Welcome to my Webpage

I am a former Infantry Officer in the United States Army and a current Ph.D. candidate at Texas A&M University, where I research machine learning and its applications to healthcare under the guidance of Dr. Tianbao Yang and Dr. Bobak Mortazavi. I am deeply passionate about exploring cutting-edge AI techniques that have the potential to improve health outcomes and enhance patient care. Studying a field that both fascinates me and has real-world impact is an incredible privilege.

Graduate Work

My research focuses on advancing machine learning methods for healthcare by leveraging electronic health record (EHR) data to develop predictive models for clinical decision support. I have pioneered bi-modal pretraining approaches that combine EHR time-series data with clinical notes using contrastive learning and masked reconstruction, demonstrating strong zero‐shot performance without the need for labeled data – as detailed in our recent paper on multimodal contrastive pretraining for medical time series and notes (paper). My work also encompasses developing an EHR benchmark (paper) to evaluate model transferability across diverse healthcare settings, and I am currently exploring lifelong learning strategies and unified training objectives to seamlessly integrate multiple data modalities. Additional recent publications include work on memory-efficient continual learning with CLIP models presented at the NeurIPS 2024 Workshop (paper), an efficient contrastive unimodal pretraining method for EHR time series data accepted at the 2024 IEEE EMBS International Conference on Biomedical and Health Informatics (paper), and a domain incremental continual learning benchmark for ICU time series model transportability (paper).
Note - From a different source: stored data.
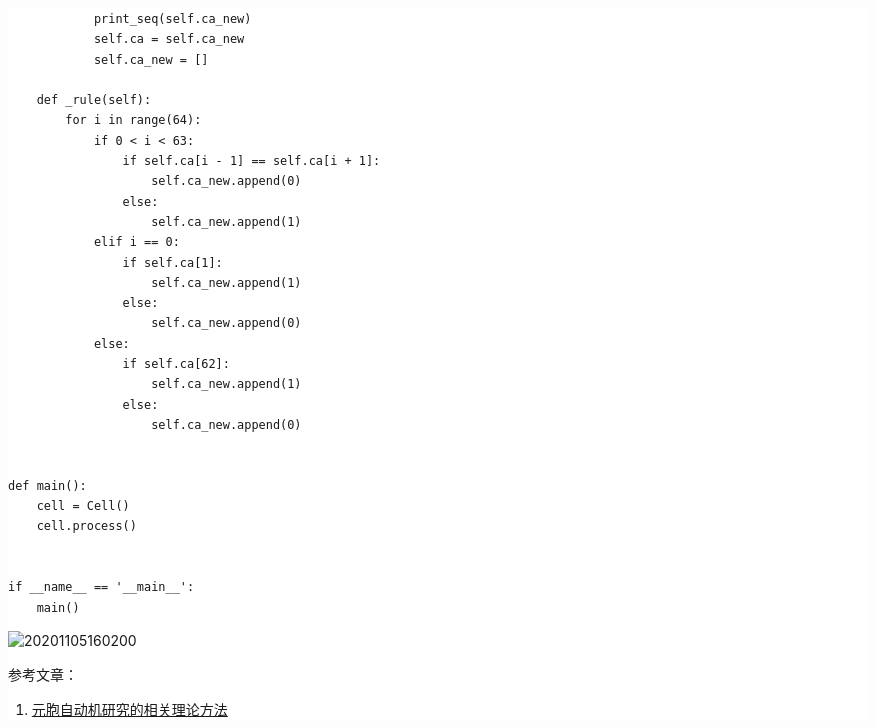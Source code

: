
 ```
            print_seq(self.ca_new)
            self.ca = self.ca_new
            self.ca_new = []

    def _rule(self):
        for i in range(64):
            if 0 < i < 63:
                if self.ca[i - 1] == self.ca[i + 1]:
                    self.ca_new.append(0)
                else:
                    self.ca_new.append(1)
            elif i == 0:
                if self.ca[1]:
                    self.ca_new.append(1)
                else:
                    self.ca_new.append(0)
            else:
                if self.ca[62]:
                    self.ca_new.append(1)
                else:
                    self.ca_new.append(0)


def main():
    cell = Cell()
    cell.process()


if __name__ == '__main__':
    main()

```
![20201105160200](https://img-blog.csdnimg.cn/img_convert/4cd77641d3377924c9fc6a26094d3ff6.png)



参考文章：

1. [元胞自动机研究的相关理论方法](http://swarmagents.cn.13442.m8849.cn/complex/models/ca/ca5.htm)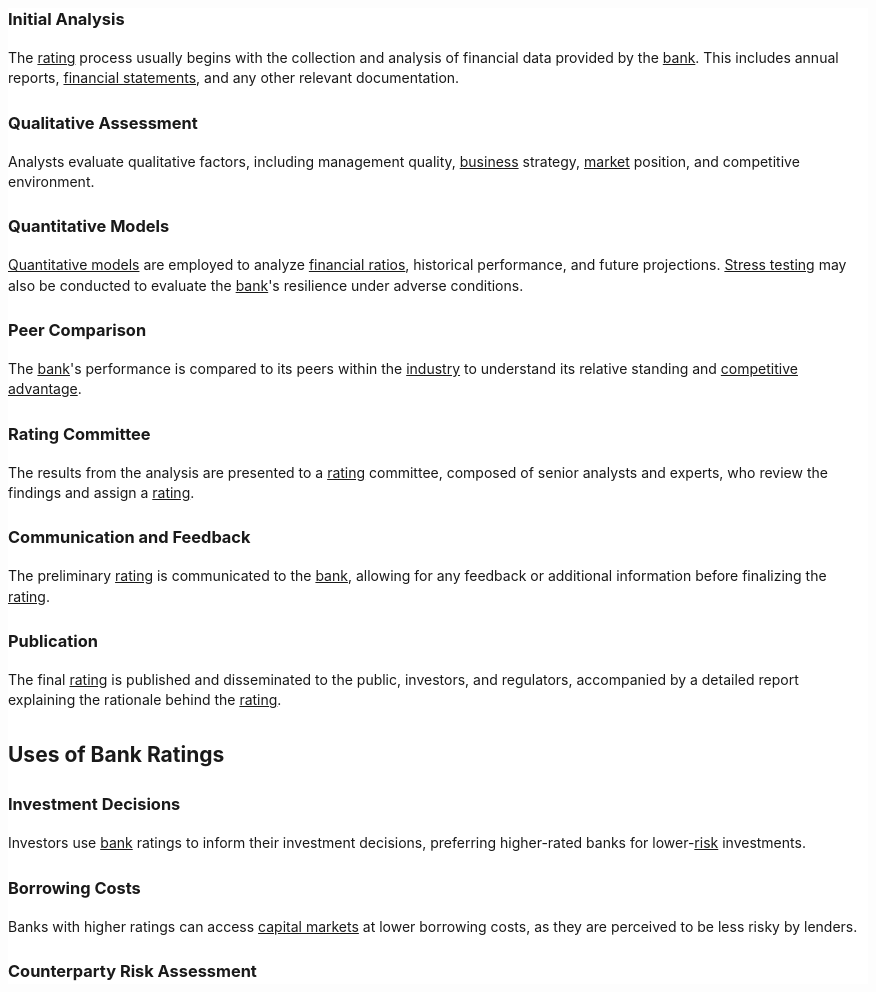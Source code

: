 ### Initial Analysis

The [rating](../r/rating.md) process usually begins with the collection and analysis of financial data provided by the [bank](../b/bank.md). This includes annual reports, [financial statements](../f/financial_statements.md), and any other relevant documentation.

### Qualitative Assessment

Analysts evaluate qualitative factors, including management quality, [business](../b/business.md) strategy, [market](../m/market.md) position, and competitive environment.

### Quantitative Models

[Quantitative models](../q/quantitative_models.md) are employed to analyze [financial ratios](../f/financial_ratios.md), historical performance, and future projections. [Stress testing](../s/stress_testing.md) may also be conducted to evaluate the [bank](../b/bank.md)'s resilience under adverse conditions.

### Peer Comparison

The [bank](../b/bank.md)'s performance is compared to its peers within the [industry](../i/industry.md) to understand its relative standing and [competitive advantage](../c/competitive_advantage.md).

### Rating Committee

The results from the analysis are presented to a [rating](../r/rating.md) committee, composed of senior analysts and experts, who review the findings and assign a [rating](../r/rating.md).

### Communication and Feedback

The preliminary [rating](../r/rating.md) is communicated to the [bank](../b/bank.md), allowing for any feedback or additional information before finalizing the [rating](../r/rating.md).

### Publication

The final [rating](../r/rating.md) is published and disseminated to the public, investors, and regulators, accompanied by a detailed report explaining the rationale behind the [rating](../r/rating.md).

## Uses of Bank Ratings

### Investment Decisions

Investors use [bank](../b/bank.md) ratings to inform their investment decisions, preferring higher-rated banks for lower-[risk](../r/risk.md) investments.

### Borrowing Costs

Banks with higher ratings can access [capital markets](../c/capital_markets.md) at lower borrowing costs, as they are perceived to be less risky by lenders.

### Counterparty Risk Assessment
In addition to my research, I have had the honor of serving as the Instructor of Record for CSCE421: Machine Learning at Texas A&M University, where I developed a comprehensive curriculum for over 100 undergraduate students. This teaching experience has been incredibly rewarding, as it allowed me to share my passion for machine learning while nurturing the creativity and technical skills of the next generation of innovators.

I am also the creator and maintainer of torchmimic, an open-source Python library designed to facilitate machine learning experiments on EHR data. Through torchmimic, and my contributions to related projects like meds-transforms and meds-torch, I strive to make advanced healthcare research more accessible and reproducible, empowering a broader community to drive innovation in this vital field.

Undergraduate Work

I have previously worked with Dr. Zhangyang "Atlas" Wang on Unsupervised Learning and Neural Architecture Search. My Undergraduate Research Thesis was written with Dr Wang and Dr Mortazavi on "Boosting Partial Channel Neural Architecture Search with Gradient Projection." In this work we attemtpt to identify some issues that arise from disproportionate gradient flows through differentiable neural architecture cells. We try to address this issue with a multi-task learning method called gradient projection. In this thesis we show that our method can produce competitive results in half the time as the SOTA at the time.

I also worked with Dr. Ke "Kurt" Zhang as an Undergraduate Research Assitant on Deep Gaussian Mixture Models for scRNA-seq data. We developed a Gaussian Mixture Variational Autoencoder that utilized Maximum Mean Discrepancy to merge batches. In addition, raw scRNA-seq data is represented as counts of gene expressions in cells which results in a large number of zero count data. Our model used a Decoder that was adapted to handle Zero Inflated Negative Binomial distributed data. I was a co-presenter at the Single Cell Omics Symposium this year where we presented a poster of our results and methods from this project. We are continuing to explore the applications of the method to overcome batch effect.

Before Computer Science

Before my obsession with Machine Learning, I attended Virginia Military Institute (VMI) and received a B.S. in Civil Engineering. During my time at VMI, I was able to become a certified EMT where I had the opportunity to learn about the medical world and help my community. In May of 2015 I graduated from VMI and received my commission as an Active Duty Army Infantry Officer. During my time in the Army, I was stationed at Fort Bliss with the 1st Armored Division. We deployed to Kuwait, Iraq and Syria in support of multiple overseas operations. In July of 2019, I got out of the Army and started my Undergraduate Degree in Computer Science at Texas A&M University.